TASK TO CARRY OUT
Where the records below show the word "cref" in a line, please copy that line.

RECORDS SUPPLIED
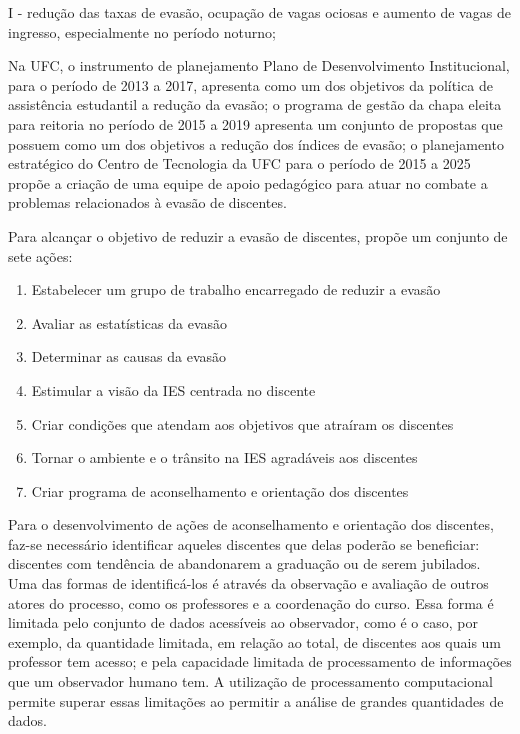 \begin{citacao}
I - redução das taxas de evasão, ocupação de vagas ociosas e aumento de vagas de ingresso, especialmente no período noturno;
\end{citacao}

Na UFC, o instrumento de planejamento Plano de Desenvolvimento Institucional\cite{pdi_ufc}, para o período de 2013 a 2017, apresenta como um dos objetivos da política de assistência estudantil a redução da evasão; o programa de gestão da chapa eleita para reitoria no período de 2015 a 2019\cite{henry} apresenta um conjunto de propostas que possuem como um dos objetivos a redução dos índices de evasão; o planejamento estratégico do Centro de Tecnologia da UFC para o período de 2015 a 2025 propõe a criação de uma equipe de apoio pedagógico para atuar no combate a problemas relacionados à evasão de discentes.


Para alcançar o objetivo de reduzir a evasão de discentes, \cite{evasao_panorama2} propõe um conjunto de sete ações:

\begin{enumerate}

\item Estabelecer um grupo de trabalho encarregado de reduzir a evasão
\item Avaliar as estatísticas da evasão
\item Determinar as causas da evasão
\item Estimular a visão da IES centrada no discente
\item Criar condições que atendam aos objetivos que atraíram os discentes
\item Tornar o ambiente e o trânsito na IES agradáveis aos discentes
\item Criar programa de aconselhamento e orientação dos discentes

\end{enumerate}

Para o desenvolvimento de ações de aconselhamento e orientação dos discentes, faz-se necessário identificar aqueles discentes que delas poderão se beneficiar: discentes com tendência de abandonarem a graduação ou de serem jubilados. Uma das formas de identificá-los é através da observação e avaliação de outros atores do processo, como os professores e a coordenação do curso. Essa forma é limitada pelo conjunto de dados acessíveis ao observador, como é o caso, por exemplo, da quantidade limitada, em relação ao total, de discentes aos quais um professor tem acesso; e pela capacidade limitada de processamento de informações que um observador humano tem. A utilização de processamento computacional permite superar essas limitações ao permitir a análise de grandes quantidades de dados.

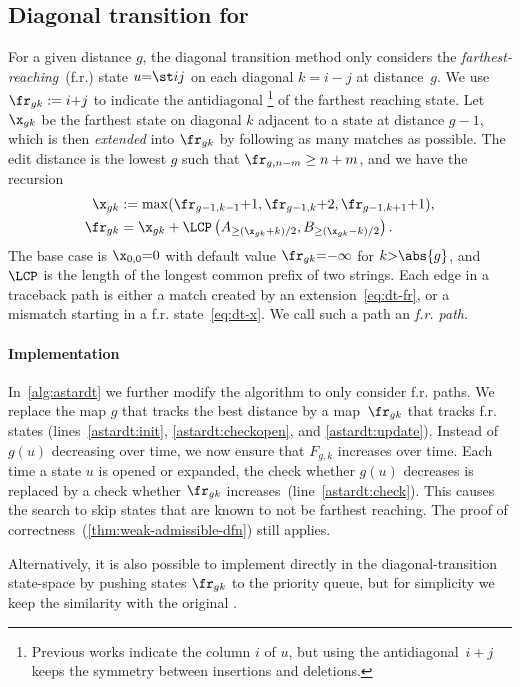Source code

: \subsection{Diagonal transition for \A}\label{sec:dt}

For a given distance $g$, the diagonal transition method only considers the
\emph{farthest-reaching}~(f.r.) state $u{=}\st ij$ on each diagonal $k{=}i{-}j$
at distance~$g$. We use $\fr_{gk} := i{+}j$ to indicate the antidiagonal%
\footnote{Previous works indicate the column $i$ of $u$, but using the
antidiagonal~$i{+}j$ keeps the symmetry between insertions and deletions.}
of the farthest reaching state. Let $\x_{gk}$ be the farthest state
on diagonal $k$ adjacent to a state at distance $g{-}1$, which is then
\emph{extended} into $\fr_{gk}$ by following as many matches as possible. The
edit distance is the lowest $g$ such that $\fr_{g,n{-}m} \geq n+m$, and we have
the recursion
\begin{align}
  \x_{gk} &:= \max(\fr_{g{-}1, k{-}1}{+}1, \fr_{g{-}1, k}{+}2, \fr_{g{-}1, k{+}1}{+}1),\label{eq:dt-x}\\
  \fr_{gk} &= \x_{gk} + \LCP\left(A_{\geq (\x_{gk}+k)/2}, B_{\geq (\x_{gk}-k)/2}\right).\label{eq:dt-fr}
\end{align}
The base case is $\x_{0,0} {=} 0$ with default value $\fr_{gk}{=}{-}\infty$ for
$k {>} \abs{g}$, and $\LCP$ is the length of the longest common prefix of two
strings. Each edge in a traceback path is either a match created by an
extension~\eqref{eq:dt-fr}, or a mismatch starting in a f.r.
state~\eqref{eq:dt-x}. We call such a path an \emph{{f.r. path}}.

\paragraph{Implementation}
In~\cref{alg:astardt} we further modify the \A algorithm to only consider f.r.
paths.  We replace the map $g$ that tracks the best distance by a map~$\fr_{gk}$
that tracks f.r. states (lines~\ref{astardt:init}, \ref{astardt:checkopen}, and
\ref{astardt:update}).  Instead of $g(u)$ decreasing over time, we now ensure
that $F_{g,k}$ increases over time.  Each time a state $u$ is opened or
expanded, the check whether $g(u)$ decreases is replaced by a check whether
$\fr_{gk}$ increases~(line~\ref{astardt:check}).  This causes the search to skip
states that are known to not be farthest reaching. The proof of
correctness~(\cref{thm:weak-admissible-dfn}) still applies.

Alternatively, it is also possible to implement \A directly in the
diagonal-transition state-space by pushing states $\fr_{gk}$ to the priority
queue, but for simplicity we keep the similarity with the original \A.


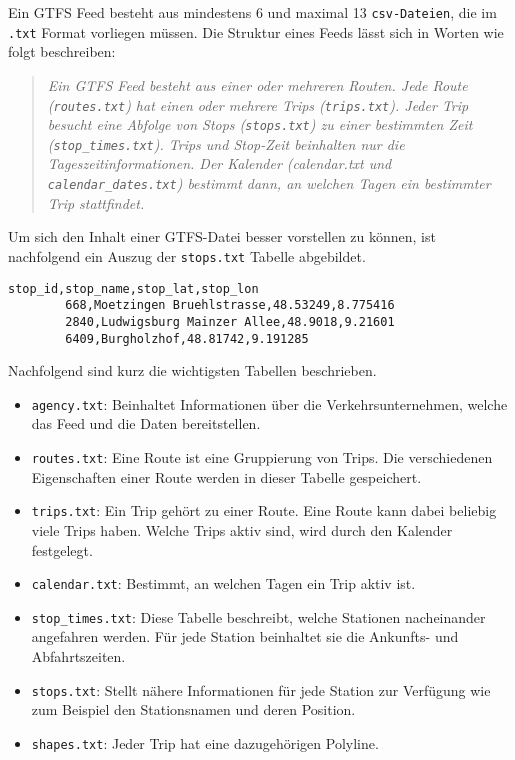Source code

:       Ein GTFS Feed besteht aus mindestens 6 und maximal 13 \texttt{csv-Dateien}, die im \texttt{.txt} Format vorliegen müssen. Die Struktur eines Feeds lässt sich in Worten wie folgt beschreiben:

      \begin{quote}
        \textit{Ein GTFS Feed besteht aus einer oder mehreren Routen. Jede Route (\texttt{routes.txt}) hat einen oder mehrere Trips (\texttt{trips.txt}). Jeder Trip besucht eine Abfolge von Stops (\texttt{stops.txt}) zu einer bestimmten Zeit (\texttt{stop\_times.txt}). Trips und Stop-Zeit beinhalten nur die Tageszeitinformationen. Der Kalender (calendar.txt und \texttt{calendar\_dates.txt}) bestimmt dann, an welchen Tagen ein bestimmter Trip stattfindet.} \cite[S. 8]{zervaas}
      \end{quote}

      Um sich den Inhalt einer GTFS-Datei besser vorstellen zu können, ist nachfolgend ein Auszug der \texttt{stops.txt} Tabelle abgebildet.

      \begin{lstlisting}[captionpos=b, caption=Auszug der ersten Zeilen von \texttt{stops.txt}, label=lst:gtfs-auszug]
        stop_id,stop_name,stop_lat,stop_lon
        668,Moetzingen Bruehlstrasse,48.53249,8.775416
        2840,Ludwigsburg Mainzer Allee,48.9018,9.21601
        6409,Burgholzhof,48.81742,9.191285
      \end{lstlisting}

      Nachfolgend sind kurz die wichtigsten Tabellen beschrieben.

      \begin{itemize}
        \item \texttt{agency.txt}: Beinhaltet Informationen über die Verkehrsunternehmen, welche das Feed und die Daten bereitstellen.

        \item \texttt{routes.txt}: Eine Route ist eine Gruppierung von Trips. Die verschiedenen Eigenschaften einer Route werden in dieser Tabelle gespeichert.

        \item \texttt{trips.txt}: Ein Trip gehört zu einer Route. Eine Route kann dabei beliebig viele Trips haben. Welche Trips aktiv sind, wird durch den Kalender festgelegt.

        \item \texttt{calendar.txt}: Bestimmt, an welchen Tagen ein Trip aktiv ist.

        \item \texttt{stop\_times.txt}: Diese Tabelle beschreibt, welche Stationen nacheinander angefahren werden. Für jede Station beinhaltet sie die Ankunfts- und Abfahrtszeiten.

        \item \texttt{stops.txt}: Stellt nähere Informationen für jede Station zur Verfügung wie zum Beispiel den Stationsnamen und deren Position.

        \item \texttt{shapes.txt}: Jeder Trip hat eine dazugehörigen Polyline.

      \end{itemize}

OUTPUT
In~\cref{alg:astardt} we further modify the \A algorithm to only consider f.r.
correctness~(\cref{thm:weak-admissible-dfn}) still applies.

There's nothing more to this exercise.